Page springsnail
- Conservation status: Data Deficient (IUCN 2.3)

Scientific classification
- Kingdom: Animalia
- Phylum: Mollusca
- Class: Gastropoda
- Subclass: Caenogastropoda
- Order: Littorinimorpha
- Family: Hydrobiidae
- Genus: Pyrgulopsis
- Species: P. morrisoni
- Binomial name: Pyrgulopsis morrisoni Hershler, 1988

= Page springsnail =

- Genus: Pyrgulopsis
- Species: morrisoni
- Authority: Hershler, 1988
- Conservation status: DD

Species of gastropod

The Page springsnail (Pyrgulopsis morrisoni) is a species of freshwater snail in the family Hydrobiidae, the mud snails. It is endemic to Arizona in the United States, where it is known only from the Upper Verde River drainage in Yavapai County.

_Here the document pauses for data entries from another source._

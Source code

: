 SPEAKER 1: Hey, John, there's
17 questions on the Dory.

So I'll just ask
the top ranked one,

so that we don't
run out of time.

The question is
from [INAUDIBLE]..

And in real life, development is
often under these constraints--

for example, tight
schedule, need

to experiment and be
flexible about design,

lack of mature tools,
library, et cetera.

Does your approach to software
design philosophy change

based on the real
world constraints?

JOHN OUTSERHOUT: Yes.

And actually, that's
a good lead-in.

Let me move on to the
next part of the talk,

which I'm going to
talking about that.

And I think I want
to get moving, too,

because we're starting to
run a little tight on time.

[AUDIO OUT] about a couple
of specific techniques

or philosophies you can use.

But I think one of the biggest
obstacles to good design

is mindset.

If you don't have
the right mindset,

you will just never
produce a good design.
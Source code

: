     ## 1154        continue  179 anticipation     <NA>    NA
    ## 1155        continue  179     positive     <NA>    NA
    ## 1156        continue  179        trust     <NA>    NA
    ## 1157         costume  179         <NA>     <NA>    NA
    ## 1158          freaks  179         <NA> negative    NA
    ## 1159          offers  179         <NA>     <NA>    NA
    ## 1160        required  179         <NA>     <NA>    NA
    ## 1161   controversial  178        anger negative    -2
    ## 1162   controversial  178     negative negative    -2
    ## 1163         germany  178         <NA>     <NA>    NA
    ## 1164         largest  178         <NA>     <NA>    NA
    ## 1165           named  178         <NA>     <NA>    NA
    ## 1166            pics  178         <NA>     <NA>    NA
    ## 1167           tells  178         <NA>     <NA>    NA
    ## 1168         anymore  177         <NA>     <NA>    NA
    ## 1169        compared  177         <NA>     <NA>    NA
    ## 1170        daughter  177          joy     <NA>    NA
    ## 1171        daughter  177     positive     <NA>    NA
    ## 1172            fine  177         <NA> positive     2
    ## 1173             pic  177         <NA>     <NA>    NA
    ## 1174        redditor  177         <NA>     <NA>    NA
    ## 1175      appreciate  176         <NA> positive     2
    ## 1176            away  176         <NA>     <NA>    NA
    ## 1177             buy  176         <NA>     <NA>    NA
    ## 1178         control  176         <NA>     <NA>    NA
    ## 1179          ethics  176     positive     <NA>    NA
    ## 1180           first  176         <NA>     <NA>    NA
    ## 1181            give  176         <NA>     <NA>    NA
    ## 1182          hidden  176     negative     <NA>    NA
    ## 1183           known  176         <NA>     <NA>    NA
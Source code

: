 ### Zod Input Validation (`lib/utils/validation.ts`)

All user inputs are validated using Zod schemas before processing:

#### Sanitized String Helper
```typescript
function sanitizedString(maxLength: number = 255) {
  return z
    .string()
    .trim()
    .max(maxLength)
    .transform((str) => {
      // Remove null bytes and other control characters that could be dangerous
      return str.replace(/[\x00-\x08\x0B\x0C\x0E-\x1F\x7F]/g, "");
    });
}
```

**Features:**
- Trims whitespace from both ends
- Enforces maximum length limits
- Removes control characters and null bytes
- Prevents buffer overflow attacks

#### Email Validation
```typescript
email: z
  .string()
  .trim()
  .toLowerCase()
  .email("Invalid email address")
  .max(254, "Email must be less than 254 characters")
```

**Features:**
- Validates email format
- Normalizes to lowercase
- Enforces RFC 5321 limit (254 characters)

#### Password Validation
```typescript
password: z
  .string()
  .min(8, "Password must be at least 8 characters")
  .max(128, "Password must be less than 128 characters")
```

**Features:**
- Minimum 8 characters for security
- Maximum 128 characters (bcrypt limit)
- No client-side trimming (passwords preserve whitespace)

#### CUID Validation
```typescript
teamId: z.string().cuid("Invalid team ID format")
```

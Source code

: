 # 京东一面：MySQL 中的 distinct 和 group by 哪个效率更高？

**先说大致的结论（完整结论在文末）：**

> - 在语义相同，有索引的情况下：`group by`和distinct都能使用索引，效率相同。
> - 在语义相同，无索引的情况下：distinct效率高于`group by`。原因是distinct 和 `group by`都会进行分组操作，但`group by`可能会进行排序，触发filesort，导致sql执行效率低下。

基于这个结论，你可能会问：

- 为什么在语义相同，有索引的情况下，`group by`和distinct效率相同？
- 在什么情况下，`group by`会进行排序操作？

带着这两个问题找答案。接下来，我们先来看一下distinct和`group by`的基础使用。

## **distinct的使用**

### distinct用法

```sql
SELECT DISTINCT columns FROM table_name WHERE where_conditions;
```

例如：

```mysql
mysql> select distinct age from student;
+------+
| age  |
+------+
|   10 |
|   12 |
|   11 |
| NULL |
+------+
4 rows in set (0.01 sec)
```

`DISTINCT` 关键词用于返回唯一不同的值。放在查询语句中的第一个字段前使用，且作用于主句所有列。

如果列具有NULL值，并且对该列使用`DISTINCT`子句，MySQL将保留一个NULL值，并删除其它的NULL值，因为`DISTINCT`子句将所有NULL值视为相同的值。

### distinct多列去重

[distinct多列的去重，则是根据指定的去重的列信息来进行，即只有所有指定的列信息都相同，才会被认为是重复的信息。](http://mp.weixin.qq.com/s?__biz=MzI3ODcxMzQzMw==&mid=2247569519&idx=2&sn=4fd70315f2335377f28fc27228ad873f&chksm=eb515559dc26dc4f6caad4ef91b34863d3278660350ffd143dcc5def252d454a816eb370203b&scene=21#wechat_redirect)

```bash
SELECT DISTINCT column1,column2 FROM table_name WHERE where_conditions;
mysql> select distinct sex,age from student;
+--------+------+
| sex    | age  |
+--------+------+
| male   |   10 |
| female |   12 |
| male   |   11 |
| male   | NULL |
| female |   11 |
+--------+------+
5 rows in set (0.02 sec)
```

This snail has an ovate to conical shell no more than 2.9 millimeters tall. The species is sexually dimorphic, with females generally larger than males.

This aquatic snail lives in a system of springs along a tributary of the Upper Verde River known as the Oak Creek Springs Complex. Many of the waterways in the area are known locally as cienegas. The snail occurs most often in waters with substrates of gravel and pebbles. It is most common around spring vents and in shallower parts of the springs.

The entire population of this snail occurs within a two-mile radius. It is known from six sites, a seventh having been recently extirpated. Loss of habitat occurred when a local fish hatchery was renovated and when ditches were dug nearby, changing water flow rates. Habitat degradation is an ongoing threat to all six remaining sites. The snail may also be threatened by the introduction of the predatory mosquitofish (Gambusia affinis).